消費財業界では消費者行動の変化を受けてWebサイトの再構築やリアル店舗の再定義、直販(D2C)強化やサプライチェーンの変化への対応に迫られています。消費財業界において以下の代表的な領域のDX事例を紹介します。

営業とマーケティングのDX事例

日常生活における消費者の課題や不満、喜びなど、当人も意識していないインサイトを発掘し、マーケティングに生かすことで、満足度や売上向上を目指しました。そのインサイト発掘基盤としてデータ基盤(Data Management Platform:DMP)を構築し顧客接点強化を目指します。

IBMはまず、台所用洗剤やオーラルケア製品など、長年愛され続ける生活消費財ブランドを多数展開しているライオンが抱えていた課題を整理するために、IBM Garageのコンサルティングサービスでデザインシンキングを応用したワークショップを実施して問題を明確化し、理想とするDMPの構築と実証を支援しました。

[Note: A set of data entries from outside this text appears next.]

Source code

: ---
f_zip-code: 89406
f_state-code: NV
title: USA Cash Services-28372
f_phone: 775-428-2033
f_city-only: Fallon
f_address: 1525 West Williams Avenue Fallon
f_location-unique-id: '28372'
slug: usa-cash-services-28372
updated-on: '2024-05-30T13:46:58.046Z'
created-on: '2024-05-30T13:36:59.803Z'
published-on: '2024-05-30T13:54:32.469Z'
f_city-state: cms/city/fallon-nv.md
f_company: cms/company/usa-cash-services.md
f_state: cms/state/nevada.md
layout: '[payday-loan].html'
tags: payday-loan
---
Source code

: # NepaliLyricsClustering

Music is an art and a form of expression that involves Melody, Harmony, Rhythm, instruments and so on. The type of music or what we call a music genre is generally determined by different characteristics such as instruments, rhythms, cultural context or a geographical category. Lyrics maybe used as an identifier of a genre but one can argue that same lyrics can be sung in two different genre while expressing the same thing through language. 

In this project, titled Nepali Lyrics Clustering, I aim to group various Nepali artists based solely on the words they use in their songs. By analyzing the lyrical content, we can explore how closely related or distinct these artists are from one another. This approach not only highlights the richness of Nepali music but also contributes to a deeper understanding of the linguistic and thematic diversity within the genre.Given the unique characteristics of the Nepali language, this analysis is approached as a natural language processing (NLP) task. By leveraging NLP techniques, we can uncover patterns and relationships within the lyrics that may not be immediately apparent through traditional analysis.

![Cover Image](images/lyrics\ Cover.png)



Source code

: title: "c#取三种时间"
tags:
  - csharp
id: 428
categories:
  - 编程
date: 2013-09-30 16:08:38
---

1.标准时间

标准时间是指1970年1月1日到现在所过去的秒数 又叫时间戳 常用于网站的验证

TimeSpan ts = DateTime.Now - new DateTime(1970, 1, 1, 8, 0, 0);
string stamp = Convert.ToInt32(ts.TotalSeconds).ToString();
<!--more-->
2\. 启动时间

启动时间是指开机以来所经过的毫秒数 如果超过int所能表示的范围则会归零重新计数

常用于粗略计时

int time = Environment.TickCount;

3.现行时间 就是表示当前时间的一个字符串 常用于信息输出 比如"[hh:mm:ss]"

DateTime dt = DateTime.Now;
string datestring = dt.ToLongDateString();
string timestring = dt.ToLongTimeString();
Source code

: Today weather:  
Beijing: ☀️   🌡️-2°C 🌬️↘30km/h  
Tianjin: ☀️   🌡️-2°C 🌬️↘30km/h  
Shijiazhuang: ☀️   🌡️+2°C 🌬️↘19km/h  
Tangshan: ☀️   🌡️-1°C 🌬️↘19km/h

ライオンとIBMが協業する営業とマーケティングDX のポイント

経理と財務のDX事例

数年前から花王は経理業務のDXを推進し、デジタル化やBPOによる効率化を進めてこられ今回、さらなる効率アップを目指し、Digital Transformation of Account Payable(デジタルトランスフォーメーション・アカウント・ペイアブル/DAP)プロジェクトによる自動化に取り組むこととなりました。

紙ベースだった支払いプロセスを、クラウド上での電子化をメインに、加えてOCR(光学文字認識)やRPAなどのテクノロジーによるデジタル化と自動化によって、効率アップだけでなく工程の可視化を実現。自動化においてIBMが提唱する「インテリジェント・ワークフロー」をコンセプトとして、システムとビジネス・プロセスの両方から取り組み変革へとつなげています。